▶ [Task brief]: Below are records; output exactly the lines from the one with "(Ignatius, Irenaeus, Jerome, Leo's" through their final line.

==========

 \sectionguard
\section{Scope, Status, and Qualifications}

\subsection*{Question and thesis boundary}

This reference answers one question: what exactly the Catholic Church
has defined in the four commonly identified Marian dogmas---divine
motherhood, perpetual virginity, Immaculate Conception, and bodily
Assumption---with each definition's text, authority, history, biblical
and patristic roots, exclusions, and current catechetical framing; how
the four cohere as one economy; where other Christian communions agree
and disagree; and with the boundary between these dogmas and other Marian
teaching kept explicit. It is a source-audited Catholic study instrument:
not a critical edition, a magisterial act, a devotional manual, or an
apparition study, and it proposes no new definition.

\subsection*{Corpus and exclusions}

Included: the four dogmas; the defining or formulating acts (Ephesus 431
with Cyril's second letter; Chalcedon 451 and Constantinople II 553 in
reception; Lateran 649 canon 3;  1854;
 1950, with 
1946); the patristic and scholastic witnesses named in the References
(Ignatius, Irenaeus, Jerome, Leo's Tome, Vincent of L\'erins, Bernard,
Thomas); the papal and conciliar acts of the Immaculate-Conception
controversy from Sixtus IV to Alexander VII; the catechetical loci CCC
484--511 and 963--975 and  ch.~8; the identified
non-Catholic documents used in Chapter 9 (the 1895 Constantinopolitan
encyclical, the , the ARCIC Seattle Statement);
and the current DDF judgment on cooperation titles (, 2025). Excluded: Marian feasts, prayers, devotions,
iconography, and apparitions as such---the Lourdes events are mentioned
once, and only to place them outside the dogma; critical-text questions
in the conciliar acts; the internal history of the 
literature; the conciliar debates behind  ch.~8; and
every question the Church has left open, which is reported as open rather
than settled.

==========

▶ [Result for this exercise]:
(Ignatius, Irenaeus, Jerome, Leo's Tome, Vincent of L\'erins, Bernard,
Thomas); the papal and conciliar acts of the Immaculate-Conception
controversy from Sixtus IV to Alexander VII; the catechetical loci CCC
484--511 and 963--975 and  ch.~8; the identified
non-Catholic documents used in Chapter 9 (the 1895 Constantinopolitan
encyclical, the , the ARCIC Seattle Statement);
and the current DDF judgment on cooperation titles (, 2025). Excluded: Marian feasts, prayers, devotions,
iconography, and apparitions as such---the Lourdes events are mentioned
once, and only to place them outside the dogma; critical-text questions
in the conciliar acts; the internal history of the 
literature; the conciliar debates behind  ch.~8; and
every question the Church has left open, which is reported as open rather
than settled.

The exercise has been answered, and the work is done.